Data records
====================

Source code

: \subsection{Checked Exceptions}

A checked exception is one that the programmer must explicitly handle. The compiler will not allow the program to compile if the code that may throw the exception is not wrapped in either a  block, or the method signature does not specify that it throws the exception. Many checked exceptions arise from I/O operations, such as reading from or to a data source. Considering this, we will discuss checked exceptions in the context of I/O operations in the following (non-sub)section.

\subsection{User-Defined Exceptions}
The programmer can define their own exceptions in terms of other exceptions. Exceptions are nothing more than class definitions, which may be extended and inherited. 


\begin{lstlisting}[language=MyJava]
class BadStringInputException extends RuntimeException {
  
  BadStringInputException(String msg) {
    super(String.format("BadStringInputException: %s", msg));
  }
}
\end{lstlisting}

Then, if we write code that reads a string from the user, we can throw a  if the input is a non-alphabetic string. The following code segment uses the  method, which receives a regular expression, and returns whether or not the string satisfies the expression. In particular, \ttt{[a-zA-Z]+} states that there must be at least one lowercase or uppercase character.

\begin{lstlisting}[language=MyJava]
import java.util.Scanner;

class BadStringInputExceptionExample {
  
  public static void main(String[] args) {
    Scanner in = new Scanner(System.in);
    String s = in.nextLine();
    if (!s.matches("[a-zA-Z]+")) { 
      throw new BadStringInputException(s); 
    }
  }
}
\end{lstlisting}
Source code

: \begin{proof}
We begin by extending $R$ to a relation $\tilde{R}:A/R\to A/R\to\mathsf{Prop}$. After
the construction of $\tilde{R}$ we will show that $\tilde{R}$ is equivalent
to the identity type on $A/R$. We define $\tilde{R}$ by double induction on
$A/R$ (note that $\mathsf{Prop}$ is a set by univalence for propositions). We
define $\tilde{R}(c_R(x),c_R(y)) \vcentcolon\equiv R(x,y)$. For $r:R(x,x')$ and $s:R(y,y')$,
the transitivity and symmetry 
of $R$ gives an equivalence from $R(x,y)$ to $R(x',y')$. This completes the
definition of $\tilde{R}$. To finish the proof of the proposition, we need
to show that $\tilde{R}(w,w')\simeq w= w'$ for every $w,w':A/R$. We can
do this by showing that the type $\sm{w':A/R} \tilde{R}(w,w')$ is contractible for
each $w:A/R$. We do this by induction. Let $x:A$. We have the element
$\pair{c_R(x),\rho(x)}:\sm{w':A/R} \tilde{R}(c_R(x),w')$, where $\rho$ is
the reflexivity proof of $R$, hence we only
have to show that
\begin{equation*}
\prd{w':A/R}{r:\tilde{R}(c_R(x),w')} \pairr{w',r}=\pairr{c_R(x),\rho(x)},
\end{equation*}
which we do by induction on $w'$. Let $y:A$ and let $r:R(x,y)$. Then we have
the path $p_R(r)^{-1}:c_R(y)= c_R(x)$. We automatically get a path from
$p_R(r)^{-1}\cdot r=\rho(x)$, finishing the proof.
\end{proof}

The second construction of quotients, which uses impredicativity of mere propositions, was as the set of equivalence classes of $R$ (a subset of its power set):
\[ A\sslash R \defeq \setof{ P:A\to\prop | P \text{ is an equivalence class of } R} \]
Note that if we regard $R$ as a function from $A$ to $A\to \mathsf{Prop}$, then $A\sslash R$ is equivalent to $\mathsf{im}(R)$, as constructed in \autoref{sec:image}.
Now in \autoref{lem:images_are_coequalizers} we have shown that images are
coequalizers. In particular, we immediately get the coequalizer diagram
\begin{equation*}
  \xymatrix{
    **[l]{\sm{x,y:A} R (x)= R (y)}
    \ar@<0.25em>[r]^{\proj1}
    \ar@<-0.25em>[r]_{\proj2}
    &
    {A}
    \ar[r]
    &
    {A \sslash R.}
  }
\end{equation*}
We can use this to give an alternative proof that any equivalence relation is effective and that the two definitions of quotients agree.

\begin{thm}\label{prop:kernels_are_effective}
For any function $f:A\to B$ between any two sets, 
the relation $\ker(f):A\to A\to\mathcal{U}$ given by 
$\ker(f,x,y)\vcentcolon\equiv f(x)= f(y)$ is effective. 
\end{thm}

====================

## What this task involves
Take the entries above and copy them out exactly.

## Answer to this problem
Source code

: \subsection{Checked Exceptions}

A checked exception is one that the programmer must explicitly handle. The compiler will not allow the program to compile if the code that may throw the exception is not wrapped in either a  block, or the method signature does not specify that it throws the exception. Many checked exceptions arise from I/O operations, such as reading from or to a data source. Considering this, we will discuss checked exceptions in the context of I/O operations in the following (non-sub)section.

\subsection{User-Defined Exceptions}
The programmer can define their own exceptions in terms of other exceptions. Exceptions are nothing more than class definitions, which may be extended and inherited. 


\begin{lstlisting}[language=MyJava]
class BadStringInputException extends RuntimeException {
  
  BadStringInputException(String msg) {
    super(String.format("BadStringInputException: %s", msg));
  }
}
\end{lstlisting}

Then, if we write code that reads a string from the user, we can throw a  if the input is a non-alphabetic string. The following code segment uses the  method, which receives a regular expression, and returns whether or not the string satisfies the expression. In particular, \ttt{[a-zA-Z]+} states that there must be at least one lowercase or uppercase character.

\begin{lstlisting}[language=MyJava]
import java.util.Scanner;

class BadStringInputExceptionExample {
  
  public static void main(String[] args) {
    Scanner in = new Scanner(System.in);
    String s = in.nextLine();
    if (!s.matches("[a-zA-Z]+")) { 
      throw new BadStringInputException(s); 
    }
  }
}
\end{lstlisting}
Source code

: \begin{proof}
We begin by extending $R$ to a relation $\tilde{R}:A/R\to A/R\to\mathsf{Prop}$. After
the construction of $\tilde{R}$ we will show that $\tilde{R}$ is equivalent
to the identity type on $A/R$. We define $\tilde{R}$ by double induction on
$A/R$ (note that $\mathsf{Prop}$ is a set by univalence for propositions). We
define $\tilde{R}(c_R(x),c_R(y)) \vcentcolon\equiv R(x,y)$. For $r:R(x,x')$ and $s:R(y,y')$,
the transitivity and symmetry 
of $R$ gives an equivalence from $R(x,y)$ to $R(x',y')$. This completes the
definition of $\tilde{R}$. To finish the proof of the proposition, we need
to show that $\tilde{R}(w,w')\simeq w= w'$ for every $w,w':A/R$. We can
do this by showing that the type $\sm{w':A/R} \tilde{R}(w,w')$ is contractible for
each $w:A/R$. We do this by induction. Let $x:A$. We have the element
$\pair{c_R(x),\rho(x)}:\sm{w':A/R} \tilde{R}(c_R(x),w')$, where $\rho$ is
the reflexivity proof of $R$, hence we only
have to show that
\begin{equation*}
\prd{w':A/R}{r:\tilde{R}(c_R(x),w')} \pairr{w',r}=\pairr{c_R(x),\rho(x)},
\end{equation*}
which we do by induction on $w'$. Let $y:A$ and let $r:R(x,y)$. Then we have
the path $p_R(r)^{-1}:c_R(y)= c_R(x)$. We automatically get a path from
$p_R(r)^{-1}\cdot r=\rho(x)$, finishing the proof.
\end{proof}

The second construction of quotients, which uses impredicativity of mere propositions, was as the set of equivalence classes of $R$ (a subset of its power set):
\[ A\sslash R \defeq \setof{ P:A\to\prop | P \text{ is an equivalence class of } R} \]
Note that if we regard $R$ as a function from $A$ to $A\to \mathsf{Prop}$, then $A\sslash R$ is equivalent to $\mathsf{im}(R)$, as constructed in \autoref{sec:image}.
Now in \autoref{lem:images_are_coequalizers} we have shown that images are
coequalizers. In particular, we immediately get the coequalizer diagram
\begin{equation*}
  \xymatrix{
    **[l]{\sm{x,y:A} R (x)= R (y)}
    \ar@<0.25em>[r]^{\proj1}
    \ar@<-0.25em>[r]_{\proj2}
    &
    {A}
    \ar[r]
    &
    {A \sslash R.}
  }
\end{equation*}
We can use this to give an alternative proof that any equivalence relation is effective and that the two definitions of quotients agree.

\begin{thm}\label{prop:kernels_are_effective}
For any function $f:A\to B$ between any two sets, 
the relation $\ker(f):A\to A\to\mathcal{U}$ given by 
$\ker(f,x,y)\vcentcolon\equiv f(x)= f(y)$ is effective. 
\end{thm}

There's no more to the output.